Trivia of George Raft


Trivia of George Raft (26 September 1901 - 24 November 1980)
*Growing up in Hell’s Kitchen in the 1900s and 1910s, put Raft in the epicenter of lawlessness at the height of America’s mob era. One of Raft’s lifelong friends was the infamous American gangster Benjamin “Bugsy” Siegel whose rap sheet was longer (and bloodier) than Raft’s soon-to-be extensive filmography.
*Raft’s parents who worked in merry go round had taught him how to dance. He entered and won a Charleston dance competition.The result competition led him to started working in New York City nightclubs, often in the same venues as did Rudolph Valentino before Valentino became a film actor.Raft went on tour as a dancer and helped popularize the tango in Paris, Vienna, Rome, London and New York. He had a great success as a dancer in London in 1926, and the Duke of Windsor was "an ardent fan and supporter." Fred Astaire, in his autobiography Steps in Time (1959), wrote that Raft was a lightning-fast dancer and did "the fastest Charleston I ever saw."
*Raft's screen debut was in Queen of the Night Clubs (1929).Although Raft's scenes were cut, review said "...a nite club scene introduces George Raft, the hot stepper, as the m. c. and band leader, being brought down for one of his rip-snorting hoofing specialties."
*While filming Taxi (1931), to play his competitor in a ballroom dance contest, James Cagney recommended George Raft.Raft had a colorful unbilled dancing role as Cagney's competitor in a dance contest, who wins only to be knocked down by Cagney.
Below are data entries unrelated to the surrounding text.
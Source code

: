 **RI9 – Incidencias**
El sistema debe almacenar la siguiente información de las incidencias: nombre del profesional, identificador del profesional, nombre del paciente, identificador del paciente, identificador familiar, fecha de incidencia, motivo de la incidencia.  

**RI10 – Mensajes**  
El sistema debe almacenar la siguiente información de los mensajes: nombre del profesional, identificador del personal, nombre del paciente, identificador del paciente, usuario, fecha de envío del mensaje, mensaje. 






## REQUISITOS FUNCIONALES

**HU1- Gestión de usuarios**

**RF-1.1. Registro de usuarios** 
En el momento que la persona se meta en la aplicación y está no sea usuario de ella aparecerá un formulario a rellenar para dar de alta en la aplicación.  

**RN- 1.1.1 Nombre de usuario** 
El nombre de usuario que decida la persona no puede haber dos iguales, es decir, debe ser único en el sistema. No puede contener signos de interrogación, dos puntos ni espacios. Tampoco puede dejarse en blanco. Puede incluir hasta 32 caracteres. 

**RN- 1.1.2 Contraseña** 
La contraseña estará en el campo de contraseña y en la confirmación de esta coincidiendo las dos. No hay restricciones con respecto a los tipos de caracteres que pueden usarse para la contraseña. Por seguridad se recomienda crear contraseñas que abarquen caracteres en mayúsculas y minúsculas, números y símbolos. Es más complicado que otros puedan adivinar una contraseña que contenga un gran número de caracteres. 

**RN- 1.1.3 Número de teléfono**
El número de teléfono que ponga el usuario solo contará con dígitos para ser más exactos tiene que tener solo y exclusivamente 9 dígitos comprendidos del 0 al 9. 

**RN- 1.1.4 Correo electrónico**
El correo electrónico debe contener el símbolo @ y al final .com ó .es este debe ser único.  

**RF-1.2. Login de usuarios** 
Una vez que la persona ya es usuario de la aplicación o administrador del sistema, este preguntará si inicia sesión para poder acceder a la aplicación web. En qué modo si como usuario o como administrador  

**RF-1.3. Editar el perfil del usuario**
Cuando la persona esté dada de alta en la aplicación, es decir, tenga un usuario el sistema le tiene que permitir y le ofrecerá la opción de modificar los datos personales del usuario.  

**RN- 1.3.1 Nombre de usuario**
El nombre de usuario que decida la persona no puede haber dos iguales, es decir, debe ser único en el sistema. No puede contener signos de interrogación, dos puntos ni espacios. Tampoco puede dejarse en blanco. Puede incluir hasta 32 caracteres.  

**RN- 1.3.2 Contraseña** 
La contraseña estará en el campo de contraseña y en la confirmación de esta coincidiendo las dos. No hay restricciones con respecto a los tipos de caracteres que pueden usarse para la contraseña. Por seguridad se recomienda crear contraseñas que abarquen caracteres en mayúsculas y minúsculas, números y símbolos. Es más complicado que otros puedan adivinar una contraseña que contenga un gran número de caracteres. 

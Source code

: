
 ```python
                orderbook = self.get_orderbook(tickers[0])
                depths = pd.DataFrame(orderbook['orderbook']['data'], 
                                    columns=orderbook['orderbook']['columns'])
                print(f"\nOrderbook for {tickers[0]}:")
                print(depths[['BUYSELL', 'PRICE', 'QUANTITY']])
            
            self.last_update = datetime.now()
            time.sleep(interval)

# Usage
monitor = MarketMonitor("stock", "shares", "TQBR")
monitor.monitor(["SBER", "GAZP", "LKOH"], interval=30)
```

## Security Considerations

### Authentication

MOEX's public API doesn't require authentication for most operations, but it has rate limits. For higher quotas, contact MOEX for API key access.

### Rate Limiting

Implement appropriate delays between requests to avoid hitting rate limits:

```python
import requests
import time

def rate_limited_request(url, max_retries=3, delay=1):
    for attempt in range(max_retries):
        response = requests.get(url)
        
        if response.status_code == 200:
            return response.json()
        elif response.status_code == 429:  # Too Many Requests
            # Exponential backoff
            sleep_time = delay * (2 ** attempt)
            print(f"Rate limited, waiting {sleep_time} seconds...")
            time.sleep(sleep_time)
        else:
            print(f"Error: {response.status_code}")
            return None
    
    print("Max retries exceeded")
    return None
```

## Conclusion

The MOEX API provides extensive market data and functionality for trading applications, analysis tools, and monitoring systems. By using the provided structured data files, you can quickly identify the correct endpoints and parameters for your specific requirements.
*Raft is remembered for his gangster roles in Quick Millions (1931) with Spencer Tracy, Scarface (1932) with Paul Muni, Each Dawn I Die (1939) with James Cagney, Billy Wilder's comedy Some Like It Hot (1959) with Marilyn Monroe and Jack Lemmon, and as a dancer in Bolero (1934) with Carole Lombard and a truck driver in They Drive by Night (1940) with Ida Lupino and Humphrey Bogart.
*Raft said he never regarded himself as an actor. "I wanted to be me," he said.He played himself in ten films: Broadway (1942), Stage Door Canteen (1943), Nous irons à Paris (1950), The Ladies Man (1961), The Patsy (1964), Casino Royale (1967), Silent Treatment (1968), The Great Sex War (1969), Deadhead Miles (1972) and Sextette (1977).
*During the late-1950s, Raft was employed as a celebrity greeter at the Mafia-owned Hotel Capri casino in Havana, a job that played off his image as a movie mobster and tough guy. According to James Cagney's autobiography Cagney By Cagney, a Mafia plan to murder Cagney by dropping a several hundred pound klieg light on top of him was stopped at the insistence of George Raft. Cagney at that time was President of the Screen Actors Guild and was determined not to let the mob infiltrate the industry. Raft used his 'many' mob connections to cancel the hit.He banned from entering Britain in 1966 because of his alleged Mafia connections.